(Stored data)
□ □ □ □ □

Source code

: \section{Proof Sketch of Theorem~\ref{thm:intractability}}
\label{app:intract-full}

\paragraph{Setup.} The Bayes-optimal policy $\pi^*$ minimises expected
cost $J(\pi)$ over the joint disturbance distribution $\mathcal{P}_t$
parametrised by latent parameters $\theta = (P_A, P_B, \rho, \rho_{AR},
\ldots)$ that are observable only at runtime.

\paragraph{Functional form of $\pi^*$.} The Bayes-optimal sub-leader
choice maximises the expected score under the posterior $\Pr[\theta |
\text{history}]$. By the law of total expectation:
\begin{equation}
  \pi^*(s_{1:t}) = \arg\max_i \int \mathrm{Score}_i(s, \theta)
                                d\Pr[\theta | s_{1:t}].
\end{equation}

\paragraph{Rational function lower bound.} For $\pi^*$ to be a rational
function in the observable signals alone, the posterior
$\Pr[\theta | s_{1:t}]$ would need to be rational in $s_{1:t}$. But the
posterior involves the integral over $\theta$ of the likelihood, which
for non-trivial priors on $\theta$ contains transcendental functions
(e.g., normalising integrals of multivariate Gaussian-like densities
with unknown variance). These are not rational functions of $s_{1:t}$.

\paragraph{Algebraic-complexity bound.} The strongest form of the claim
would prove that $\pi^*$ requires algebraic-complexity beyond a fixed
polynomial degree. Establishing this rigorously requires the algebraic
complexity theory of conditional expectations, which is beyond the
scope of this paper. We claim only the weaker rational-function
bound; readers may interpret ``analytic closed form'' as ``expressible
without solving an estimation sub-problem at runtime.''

□ □ □ □ □

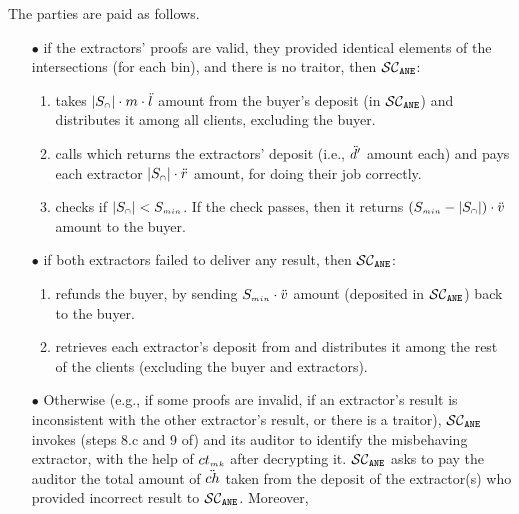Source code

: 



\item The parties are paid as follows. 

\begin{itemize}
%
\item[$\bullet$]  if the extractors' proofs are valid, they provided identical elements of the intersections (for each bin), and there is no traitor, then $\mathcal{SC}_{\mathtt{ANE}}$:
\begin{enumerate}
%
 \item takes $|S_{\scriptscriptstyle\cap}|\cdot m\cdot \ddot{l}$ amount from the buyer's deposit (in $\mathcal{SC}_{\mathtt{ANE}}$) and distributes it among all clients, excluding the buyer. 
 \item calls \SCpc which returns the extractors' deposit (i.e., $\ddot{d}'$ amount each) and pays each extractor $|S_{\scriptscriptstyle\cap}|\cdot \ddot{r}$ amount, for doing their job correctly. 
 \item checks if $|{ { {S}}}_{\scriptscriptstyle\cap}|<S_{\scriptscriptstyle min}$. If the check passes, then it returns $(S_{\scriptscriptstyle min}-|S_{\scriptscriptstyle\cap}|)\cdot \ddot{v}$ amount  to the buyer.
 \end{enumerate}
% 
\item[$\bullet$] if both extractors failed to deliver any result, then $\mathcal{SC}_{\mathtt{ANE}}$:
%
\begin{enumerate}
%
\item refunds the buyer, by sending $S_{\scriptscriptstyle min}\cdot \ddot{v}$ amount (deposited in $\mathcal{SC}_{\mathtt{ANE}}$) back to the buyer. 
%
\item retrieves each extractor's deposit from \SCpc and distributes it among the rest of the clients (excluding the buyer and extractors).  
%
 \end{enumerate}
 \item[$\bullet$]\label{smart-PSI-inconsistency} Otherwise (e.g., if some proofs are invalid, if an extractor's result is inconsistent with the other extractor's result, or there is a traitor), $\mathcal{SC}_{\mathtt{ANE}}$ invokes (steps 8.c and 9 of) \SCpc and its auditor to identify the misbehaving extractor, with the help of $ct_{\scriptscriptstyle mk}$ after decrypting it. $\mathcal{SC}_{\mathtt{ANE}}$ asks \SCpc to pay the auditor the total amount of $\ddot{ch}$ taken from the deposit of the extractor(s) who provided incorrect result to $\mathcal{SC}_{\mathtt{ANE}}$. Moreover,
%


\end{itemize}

□ □ □ □ □

◆ Required action: Your task is to copy every line in the entries that holds the string "would".

◆ Result:
$\Pr[\theta | s_{1:t}]$ would need to be rational in $s_{1:t}$. But the
would prove that $\pi^*$ requires algebraic-complexity beyond a fixed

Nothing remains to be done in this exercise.